Advanced Concepts – Prompt Engineering

1–2 minutes

This is part 5 of 6-part mini essays written in a simple language to help non technical users get started on Prompt Engineering

As you practice Prompt Engineering, it’s important to understand some of the more advanced concepts, shaping this landscape. You will hear more of them as you go further in your learning journey.

Fine-tuning
Adjusting an existing model on a specific task or dataset to improve the model’s performance in a particular domain. Fine-tuning can be expensive and for almost 90 to 95% of your use cases, you would not need it.

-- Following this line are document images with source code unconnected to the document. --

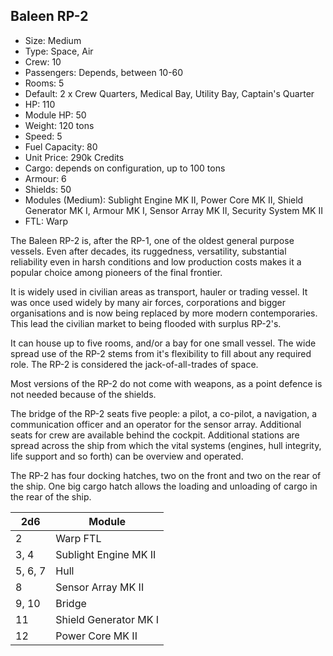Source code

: ## Baleen RP-2

- Size: Medium
- Type: Space, Air
- Crew: 10
- Passengers: Depends, between 10-60
- Rooms: 5
- Default: 2 x Crew Quarters, Medical Bay, Utility Bay, Captain's Quarter
- HP: 110
- Module HP: 50
- Weight: 120 tons
- Speed: 5
- Fuel Capacity: 80
- Unit Price: 290k Credits
- Cargo: depends on configuration, up to 100 tons
- Armour: 6
- Shields: 50
- Modules (Medium): Sublight Engine MK II, Power Core MK II, Shield Generator MK I, Armour MK I, Sensor Array MK II, Security System MK II
- FTL: Warp

The Baleen RP-2 is, after the RP-1, one of the oldest general purpose vessels.
Even after decades, its ruggedness, versatility, substantial reliability even
in harsh conditions and low production costs makes it a popular choice among
pioneers of the final frontier.

It is widely used in civilian areas as transport, hauler or trading vessel. It
was once used widely by many air forces, corporations and bigger organisations
and is now being replaced by more modern contemporaries. This lead the civilian
market to being flooded with surplus RP-2's.

It can house up to five rooms, and/or a bay for one small vessel. The wide
spread use of the RP-2 stems from it's flexibility to fill about any required
role. The RP-2 is considered the jack-of-all-trades of space.

Most versions of the RP-2 do not come with weapons, as a point defence is not
needed because of the shields.

The bridge of the RP-2 seats five people: a pilot, a co-pilot, a navigation,
a communication officer and an operator for the sensor array. Additional seats
for crew are available behind the cockpit. Additional stations are spread across
the ship from which the vital systems (engines, hull integrity, life support and
so forth) can be overview and operated.

The RP-2 has four docking hatches, two on the front and two on the rear of the
ship. One big cargo hatch allows the loading and unloading of cargo in the rear
of the ship.

| 2d6      | Module
|----------|--------
| 2        | Warp FTL
| 3, 4     | Sublight Engine MK II
| 5, 6, 7  | Hull
| 8        | Sensor Array MK II
| 9, 10    | Bridge
| 11       | Shield Generator MK I
| 12       | Power Core MK II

Retrieval Augmented Generation (RAG)
A popular technique to improve to ground AI output in your own data. It works by searching and then adding relevant context to a prompt. You would also hear another term ‘vector databases’ to support fast retrieval for RAG.

Hallucination
This phenomenon occurs when an AI system generates content that seems plausible but is factually incorrect or nonsensical.

Multimodal AI
Most popular LLMs are still single mode i.e. they can either generate text or image or video etc. Multi modality refers to processing and generating multiple types of data, such as text, images, and audio, often in combination.

Function Calling
Function calling is a feature that allows AI models to interact with external tools, APIs, and data sources. It enables the model to generate structured outputs that specify function names and arguments. These can then be used to call external APIs or perform specific actions. This capability enhances the model’s ability to provide relevant and contextual answers by accessing real-time information and services.